近年の科学技術の発展によって商品自体が大きく進化していることからも、この時代、広告にややこしいものは必要なく、端的に「これは熟睡に良い」ということが伝わりさえすればそれで十分であるというように変わってきました。この現象を私は「信号化」と呼んでいます。
3つ目の「理念化」ですが、これは今まで言ってきたことと違って、使っただけでは他社製品との違いやベネフィットがよくわからないブランドがあるわけです。
たとえば、「BOTANIST」というヘアケアブランド。このブランドは「ボタニカルライフスタイル」というコンセプトを唱えています。植物を原料として使用していたり、もちろん使い心地も良いのだろうと思います。ただ、実際に頭を洗っているときに「やっぱりボタニカルなライフスタイルっていいなぁ」と直接感じるかというと、おそらく感じないのではないでしょうか。ボタニカルライフスタイルとは何かと突き詰めて考えるとよくわかりませんが、「ボタニカルなライフスタイルっていいよね」ということはなんとなく思うわけです。そういった理念を掲げるブランドが増えていることを、私はブランドの「理念化」と言っています。

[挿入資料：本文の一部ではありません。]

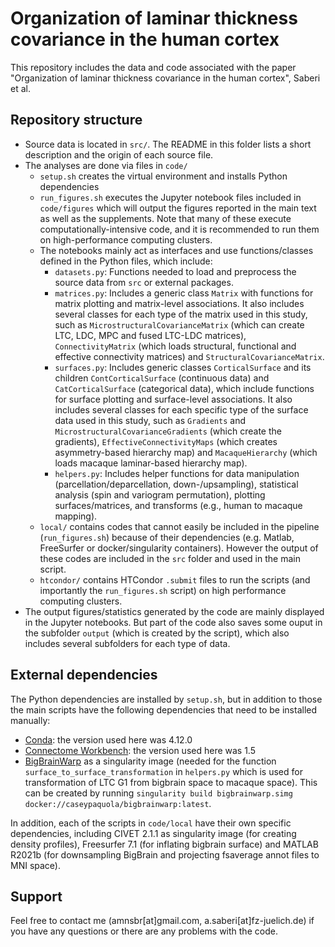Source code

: # Organization of laminar thickness covariance in the human cortex

This repository includes the data and code associated with the paper "Organization of laminar thickness covariance in the human cortex", Saberi et al.

## Repository structure
- Source data is located in `src/`. The README in this folder lists a short description and the origin of each source file.
- The analyses are done via files in `code/`
    - `setup.sh` creates the virtual environment and installs Python dependencies
    - `run_figures.sh` executes the Jupyter notebook files included in `code/figures` which will output the figures reported in the main text as well as the supplements. Note that many of these execute computationally-intensive code, and it is recommended to run them on high-performance computing clusters.
    - The notebooks mainly act as interfaces and use functions/classes defined in the Python files, which include:
        - `datasets.py`: Functions needed to load and preprocess the source data from `src` or external packages.
        - `matrices.py`: Includes a generic class `Matrix` with functions for matrix plotting and matrix-level associations. It also includes several classes for each type of the matrix used in this study, such as `MicrostructuralCovarianceMatrix` (which can create LTC, LDC, MPC and fused LTC-LDC matrices), `ConnectivityMatrix` (which loads structural, functional and effective connectivity matrices) and `StructuralCovarianceMatrix`.
        - `surfaces.py`: Includes generic classes `CorticalSurface` and its children `ContCorticalSurface` (continuous data) and `CatCorticalSurface` (categorical data), which include functions for surface plotting and surface-level associations. It also includes several classes for each specific type of the surface data used in this study, such as `Gradients` and `MicrostructuralCovarianceGradients` (which create the gradients), `EffectiveConnectivityMaps` (which creates asymmetry-based hierarchy map) and `MacaqueHierarchy` (which loads macaque laminar-based hierarchy map).
        - `helpers.py`: Includes helper functions for data manipulation (parcellation/deparcellation, down-/upsampling), statistical analysis (spin and variogram permutation), plotting surfaces/matrices, and transforms (e.g., human to macaque mapping).
    - `local/` contains codes that cannot easily be included in the pipeline (`run_figures.sh`) because of their dependencies (e.g. Matlab, FreeSurfer or docker/singularity containers). However the output of these codes are included in the `src` folder and used in the main script.
    - `htcondor/` contains HTCondor `.submit` files to run the scripts (and importantly the `run_figures.sh` script) on high performance computing clusters.
- The output figures/statistics generated by the code are mainly displayed in the Jupyter notebooks. But part of the code also saves some ouput in the subfolder `output` (which is created by the script), which also includes several subfolders for each type of data.

## External dependencies
The Python dependencies are installed by `setup.sh`, but in addition to those the main scripts have the following dependencies that need to be installed manually:
- [Conda](https://docs.conda.io/en/latest/miniconda.html): the version used here was 4.12.0
- [Connectome Workbench](https://www.humanconnectome.org/software/get-connectome-workbench): the version used here was 1.5
- [BigBrainWarp](https://bigbrainwarp.readthedocs.io/en/latest/pages/installation.html) as a singularity image (needed for the function `surface_to_surface_transformation` in `helpers.py` which is used for transformation of LTC G1 from bigbrain space to macaque space). This can be created by running `singularity build bigbrainwarp.simg docker://caseypaquola/bigbrainwarp:latest`.

In addition, each of the scripts in `code/local` have their own specific dependencies, including CIVET 2.1.1 as singularity image (for creating density profiles), Freesurfer 7.1 (for inflating bigbrain surface) and MATLAB R2021b (for downsampling BigBrain and projecting fsaverage annot files to MNI space).

## Support
Feel free to contact me (amnsbr\[at\]gmail.com, a.saberi\[at\]fz-juelich.de) if you have any questions or there are any problems with the code.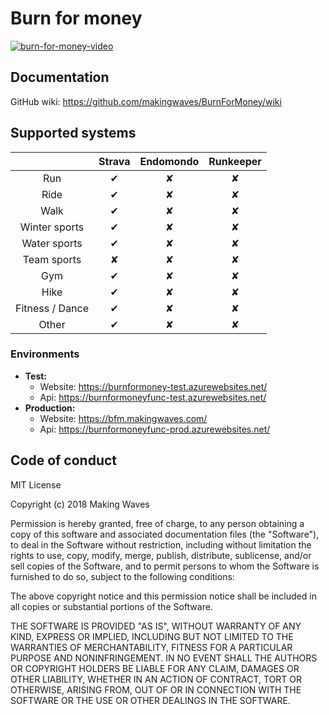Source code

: # Burn for money

[![burn-for-money-video](https://img.youtube.com/vi/8d6wT1Iu0-A/0.jpg)](https://www.youtube.com/watch?v=8d6wT1Iu0-A)

## Documentation

GitHub wiki: https://github.com/makingwaves/BurnForMoney/wiki

## Supported systems

|                 |  Strava  | Endomondo | Runkeeper |
| :-------------: | :------: | :-------: | :-------: |
|       Run       | &#x2714; | &#x2718;  | &#x2718;  |
|      Ride       | &#x2714; | &#x2718;  | &#x2718;  |
|      Walk       | &#x2714; | &#x2718;  | &#x2718;  |
|  Winter sports  | &#x2714; | &#x2718;  | &#x2718;  |
|  Water sports   | &#x2714; | &#x2718;  | &#x2718;  |
|   Team sports   | &#x2718; | &#x2718;  | &#x2718;  |
|       Gym       | &#x2714; | &#x2718;  | &#x2718;  |
|      Hike       | &#x2714; | &#x2718;  | &#x2718;  |
| Fitness / Dance | &#x2714; | &#x2718;  | &#x2718;  |
|      Other      | &#x2714; | &#x2718;  | &#x2718;  |

### Environments

- **Test:**
  - Website: https://burnformoney-test.azurewebsites.net/
  - Api: https://burnformoneyfunc-test.azurewebsites.net/
- **Production:**
  - Website: https://bfm.makingwaves.com/
  - Api: https://burnformoneyfunc-prod.azurewebsites.net/

## Code of conduct

MIT License

Copyright (c) 2018 Making Waves

Permission is hereby granted, free of charge, to any person obtaining a copy of this software and associated documentation files (the "Software"), to deal in the Software without restriction, including without limitation the rights to use, copy, modify, merge, publish, distribute, sublicense, and/or sell copies of the Software, and to permit persons to whom the Software is furnished to do so, subject to the following conditions:

The above copyright notice and this permission notice shall be included in all copies or substantial portions of the Software.

THE SOFTWARE IS PROVIDED "AS IS", WITHOUT WARRANTY OF ANY KIND, EXPRESS OR IMPLIED, INCLUDING BUT NOT LIMITED TO THE WARRANTIES OF MERCHANTABILITY, FITNESS FOR A PARTICULAR PURPOSE AND NONINFRINGEMENT. IN NO EVENT SHALL THE AUTHORS OR COPYRIGHT HOLDERS BE LIABLE FOR ANY CLAIM, DAMAGES OR OTHER LIABILITY, WHETHER IN AN ACTION OF CONTRACT, TORT OR OTHERWISE, ARISING FROM, OUT OF OR IN CONNECTION WITH THE SOFTWARE OR THE USE OR OTHER DEALINGS IN THE SOFTWARE.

また、ユニリーバの「ダヴ」というスキンケアブランドがあります。従来のスキンケア・ボディケアブランドでは、広告にきれいなモデルを起用して「あなたもこのモデルのようにきれいになりましょう」という訴求をすることが多かったと思います。ところが、ダヴはわざと顔にシミのあるモデルを起用して、「決まった形の美しさなんてない」「あなたにはあなたらしい美しさがある」ということを伝えています。これもやはり理念の話です。
それから、オーガニックワインもまさにそうです。「オーガニックワインは味がすごくおいしい」「オーガニックワインを昨日たくさん飲んだけれども、二日酔いしなかった」と言う方がいますが、おそらくそれはオーガニックであることとはあまり関係がありません。これもやはり理念の話で、農薬を使っていないとか、自然の農法で作られたという理念を反映したものがオーガニックワインであるということなのです。
ほかにも、「環境に優しいことをしています」「エネルギーをセーブするようにしています」というように、いろいろな理念を謳うブランドが増えています。消費者が直接ベネフィットは感知できないものの、背景にある考え方や理念に共感してその商品を選ぶということが世の中で起きており、これがデジタル時代におけるブランドの第3の方向性ではないかと考えています。